## WORK TASK:
Lines holding the word "клиента" must be located in the listing below and copied.

## SUPPLIED MATERIAL:
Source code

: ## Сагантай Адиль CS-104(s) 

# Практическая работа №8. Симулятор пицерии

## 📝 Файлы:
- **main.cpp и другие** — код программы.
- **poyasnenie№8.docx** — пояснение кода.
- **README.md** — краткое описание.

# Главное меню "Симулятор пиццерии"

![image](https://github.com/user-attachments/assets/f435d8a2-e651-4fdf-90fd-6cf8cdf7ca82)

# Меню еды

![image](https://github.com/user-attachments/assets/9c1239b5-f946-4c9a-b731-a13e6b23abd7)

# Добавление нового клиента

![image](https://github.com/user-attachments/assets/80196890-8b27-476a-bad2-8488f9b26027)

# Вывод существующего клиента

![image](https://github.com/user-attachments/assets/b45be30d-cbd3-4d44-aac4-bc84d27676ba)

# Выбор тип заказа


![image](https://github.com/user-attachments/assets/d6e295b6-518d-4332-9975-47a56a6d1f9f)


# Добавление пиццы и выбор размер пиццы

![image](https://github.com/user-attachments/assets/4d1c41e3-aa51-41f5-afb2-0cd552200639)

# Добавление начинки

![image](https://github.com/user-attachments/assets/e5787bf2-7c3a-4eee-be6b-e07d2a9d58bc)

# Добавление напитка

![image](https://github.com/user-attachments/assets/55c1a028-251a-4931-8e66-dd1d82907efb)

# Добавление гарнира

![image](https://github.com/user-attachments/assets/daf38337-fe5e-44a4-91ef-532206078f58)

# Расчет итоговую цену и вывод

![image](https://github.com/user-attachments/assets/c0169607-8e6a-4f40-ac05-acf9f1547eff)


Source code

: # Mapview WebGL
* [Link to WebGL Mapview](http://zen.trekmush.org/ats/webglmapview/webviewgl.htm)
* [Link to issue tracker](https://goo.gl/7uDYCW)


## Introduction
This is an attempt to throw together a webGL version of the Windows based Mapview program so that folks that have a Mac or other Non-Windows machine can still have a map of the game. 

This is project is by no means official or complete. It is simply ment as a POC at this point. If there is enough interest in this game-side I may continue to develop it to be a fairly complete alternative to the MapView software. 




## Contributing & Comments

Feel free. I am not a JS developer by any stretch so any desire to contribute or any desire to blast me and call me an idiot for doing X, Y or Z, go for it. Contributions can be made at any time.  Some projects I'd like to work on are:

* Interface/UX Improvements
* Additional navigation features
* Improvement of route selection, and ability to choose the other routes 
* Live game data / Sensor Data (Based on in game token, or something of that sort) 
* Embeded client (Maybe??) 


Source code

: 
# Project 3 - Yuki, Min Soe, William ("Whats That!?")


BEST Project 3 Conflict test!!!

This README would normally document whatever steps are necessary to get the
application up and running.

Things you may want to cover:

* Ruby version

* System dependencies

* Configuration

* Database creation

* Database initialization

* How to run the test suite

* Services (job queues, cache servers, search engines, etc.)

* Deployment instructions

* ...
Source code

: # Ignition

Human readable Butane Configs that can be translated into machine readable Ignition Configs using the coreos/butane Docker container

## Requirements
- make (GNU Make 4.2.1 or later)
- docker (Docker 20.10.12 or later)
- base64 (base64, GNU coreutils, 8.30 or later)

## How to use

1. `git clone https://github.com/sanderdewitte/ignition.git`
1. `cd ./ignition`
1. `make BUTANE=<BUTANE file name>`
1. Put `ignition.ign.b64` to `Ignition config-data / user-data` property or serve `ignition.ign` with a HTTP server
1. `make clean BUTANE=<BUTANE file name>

## TASK RESPONSE:
# Добавление нового клиента
# Вывод существующего клиента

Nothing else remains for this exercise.